- EXERCISE BRIEF:
In the data below, find each line carrying the string "tennis" and copy it out.

- MATERIAL SUPPLIED:

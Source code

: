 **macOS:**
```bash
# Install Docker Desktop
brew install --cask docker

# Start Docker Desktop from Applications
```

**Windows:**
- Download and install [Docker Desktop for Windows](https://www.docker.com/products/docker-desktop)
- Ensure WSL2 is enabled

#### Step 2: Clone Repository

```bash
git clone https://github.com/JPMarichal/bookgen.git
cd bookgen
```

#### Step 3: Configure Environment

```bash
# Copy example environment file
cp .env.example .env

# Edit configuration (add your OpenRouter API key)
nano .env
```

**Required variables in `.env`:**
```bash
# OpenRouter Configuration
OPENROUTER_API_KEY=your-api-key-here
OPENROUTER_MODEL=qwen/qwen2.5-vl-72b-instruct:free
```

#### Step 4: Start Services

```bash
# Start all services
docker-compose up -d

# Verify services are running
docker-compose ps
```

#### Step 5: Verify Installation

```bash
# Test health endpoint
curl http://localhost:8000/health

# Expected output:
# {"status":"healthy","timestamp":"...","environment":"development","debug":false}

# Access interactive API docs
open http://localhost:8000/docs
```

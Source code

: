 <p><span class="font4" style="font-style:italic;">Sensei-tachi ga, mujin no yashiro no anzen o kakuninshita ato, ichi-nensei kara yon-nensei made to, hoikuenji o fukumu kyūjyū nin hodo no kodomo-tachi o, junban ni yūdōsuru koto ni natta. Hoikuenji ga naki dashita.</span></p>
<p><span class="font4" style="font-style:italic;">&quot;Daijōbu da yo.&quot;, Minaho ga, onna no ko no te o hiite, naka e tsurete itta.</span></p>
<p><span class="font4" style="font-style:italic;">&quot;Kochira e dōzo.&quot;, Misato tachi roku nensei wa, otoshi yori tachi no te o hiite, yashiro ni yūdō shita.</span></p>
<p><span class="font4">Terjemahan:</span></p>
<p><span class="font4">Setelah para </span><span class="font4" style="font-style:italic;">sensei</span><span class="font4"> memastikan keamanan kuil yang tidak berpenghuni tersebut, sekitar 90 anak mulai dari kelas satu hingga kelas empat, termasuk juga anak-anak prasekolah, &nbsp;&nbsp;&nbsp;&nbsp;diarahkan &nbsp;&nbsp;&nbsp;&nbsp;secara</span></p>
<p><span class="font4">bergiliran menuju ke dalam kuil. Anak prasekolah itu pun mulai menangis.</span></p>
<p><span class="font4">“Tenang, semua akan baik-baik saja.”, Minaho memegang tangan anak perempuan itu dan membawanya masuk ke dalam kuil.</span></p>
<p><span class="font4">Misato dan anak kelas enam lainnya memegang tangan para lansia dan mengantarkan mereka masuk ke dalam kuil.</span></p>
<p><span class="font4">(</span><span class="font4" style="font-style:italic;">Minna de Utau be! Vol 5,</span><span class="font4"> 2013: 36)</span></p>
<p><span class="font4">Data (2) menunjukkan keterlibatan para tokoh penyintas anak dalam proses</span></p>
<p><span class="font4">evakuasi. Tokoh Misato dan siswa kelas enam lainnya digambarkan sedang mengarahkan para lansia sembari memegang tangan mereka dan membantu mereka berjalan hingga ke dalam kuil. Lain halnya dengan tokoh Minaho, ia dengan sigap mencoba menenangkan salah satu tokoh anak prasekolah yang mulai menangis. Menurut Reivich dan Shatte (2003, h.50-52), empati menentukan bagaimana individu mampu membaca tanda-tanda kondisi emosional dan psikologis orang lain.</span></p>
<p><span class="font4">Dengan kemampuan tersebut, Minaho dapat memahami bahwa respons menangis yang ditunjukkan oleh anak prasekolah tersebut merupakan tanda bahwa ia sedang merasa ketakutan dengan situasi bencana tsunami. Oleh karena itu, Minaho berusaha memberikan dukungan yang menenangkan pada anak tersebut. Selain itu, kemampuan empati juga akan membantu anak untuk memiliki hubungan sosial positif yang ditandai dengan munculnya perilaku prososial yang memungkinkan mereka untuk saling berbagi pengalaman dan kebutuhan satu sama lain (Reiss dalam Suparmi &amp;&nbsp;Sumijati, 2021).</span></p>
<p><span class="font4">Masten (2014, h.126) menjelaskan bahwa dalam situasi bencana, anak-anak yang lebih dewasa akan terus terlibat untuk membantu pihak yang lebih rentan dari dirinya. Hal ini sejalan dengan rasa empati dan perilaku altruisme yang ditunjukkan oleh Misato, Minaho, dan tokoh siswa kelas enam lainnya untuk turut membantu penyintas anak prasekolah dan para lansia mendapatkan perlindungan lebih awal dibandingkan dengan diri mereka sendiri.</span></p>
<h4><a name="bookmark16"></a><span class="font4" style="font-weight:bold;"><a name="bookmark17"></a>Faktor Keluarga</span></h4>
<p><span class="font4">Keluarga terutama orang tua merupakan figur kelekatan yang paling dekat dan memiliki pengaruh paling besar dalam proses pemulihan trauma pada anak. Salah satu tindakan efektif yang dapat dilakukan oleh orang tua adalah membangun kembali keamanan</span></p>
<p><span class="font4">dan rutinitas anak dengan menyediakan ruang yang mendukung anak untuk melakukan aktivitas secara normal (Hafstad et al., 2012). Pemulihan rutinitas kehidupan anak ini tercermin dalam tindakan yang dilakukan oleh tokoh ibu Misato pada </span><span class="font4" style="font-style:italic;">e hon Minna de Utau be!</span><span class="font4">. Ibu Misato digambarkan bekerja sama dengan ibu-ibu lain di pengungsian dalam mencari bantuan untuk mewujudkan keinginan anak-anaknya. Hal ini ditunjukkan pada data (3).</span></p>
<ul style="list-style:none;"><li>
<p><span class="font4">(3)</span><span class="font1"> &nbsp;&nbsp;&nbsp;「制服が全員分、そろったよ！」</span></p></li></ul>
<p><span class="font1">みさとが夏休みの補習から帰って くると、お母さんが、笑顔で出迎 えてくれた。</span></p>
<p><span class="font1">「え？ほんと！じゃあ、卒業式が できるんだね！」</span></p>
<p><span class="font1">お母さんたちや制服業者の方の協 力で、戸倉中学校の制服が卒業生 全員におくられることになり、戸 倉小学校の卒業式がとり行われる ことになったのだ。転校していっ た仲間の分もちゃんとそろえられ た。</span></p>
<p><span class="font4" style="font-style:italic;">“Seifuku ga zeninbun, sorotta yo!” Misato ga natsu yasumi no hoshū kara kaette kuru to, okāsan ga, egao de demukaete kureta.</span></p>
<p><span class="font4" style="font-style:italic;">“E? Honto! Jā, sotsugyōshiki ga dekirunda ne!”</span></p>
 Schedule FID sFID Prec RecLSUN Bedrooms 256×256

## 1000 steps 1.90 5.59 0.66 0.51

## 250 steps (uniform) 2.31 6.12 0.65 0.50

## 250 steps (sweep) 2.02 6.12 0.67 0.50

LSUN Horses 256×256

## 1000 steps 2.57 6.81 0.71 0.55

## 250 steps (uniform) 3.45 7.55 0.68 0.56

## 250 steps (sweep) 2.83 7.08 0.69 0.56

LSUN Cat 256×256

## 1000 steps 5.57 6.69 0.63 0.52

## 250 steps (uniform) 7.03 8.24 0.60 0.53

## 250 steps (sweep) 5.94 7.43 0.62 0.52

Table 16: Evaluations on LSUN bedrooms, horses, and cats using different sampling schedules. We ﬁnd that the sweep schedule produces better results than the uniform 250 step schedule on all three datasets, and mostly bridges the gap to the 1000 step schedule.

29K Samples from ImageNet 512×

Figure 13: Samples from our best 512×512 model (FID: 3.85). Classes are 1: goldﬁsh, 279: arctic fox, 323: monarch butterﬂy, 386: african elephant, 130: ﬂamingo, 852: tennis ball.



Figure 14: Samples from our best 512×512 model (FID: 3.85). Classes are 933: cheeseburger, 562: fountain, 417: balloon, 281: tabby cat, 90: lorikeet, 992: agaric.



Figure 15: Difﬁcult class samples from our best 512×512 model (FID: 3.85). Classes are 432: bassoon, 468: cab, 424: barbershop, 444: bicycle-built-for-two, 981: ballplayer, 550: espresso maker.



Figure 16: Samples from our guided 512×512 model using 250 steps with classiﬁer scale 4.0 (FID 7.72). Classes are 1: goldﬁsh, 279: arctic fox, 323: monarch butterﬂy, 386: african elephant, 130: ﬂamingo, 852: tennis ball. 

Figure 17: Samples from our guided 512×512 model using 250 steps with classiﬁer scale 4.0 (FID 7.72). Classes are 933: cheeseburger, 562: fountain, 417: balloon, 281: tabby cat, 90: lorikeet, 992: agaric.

- TASK OUTPUT:
Figure 13: Samples from our best 512×512 model (FID: 3.85). Classes are 1: goldﬁsh, 279: arctic fox, 323: monarch butterﬂy, 386: african elephant, 130: ﬂamingo, 852: tennis ball.
Figure 16: Samples from our guided 512×512 model using 250 steps with classiﬁer scale 4.0 (FID 7.72). Classes are 1: goldﬁsh, 279: arctic fox, 323: monarch butterﬂy, 386: african elephant, 130: ﬂamingo, 852: tennis ball. 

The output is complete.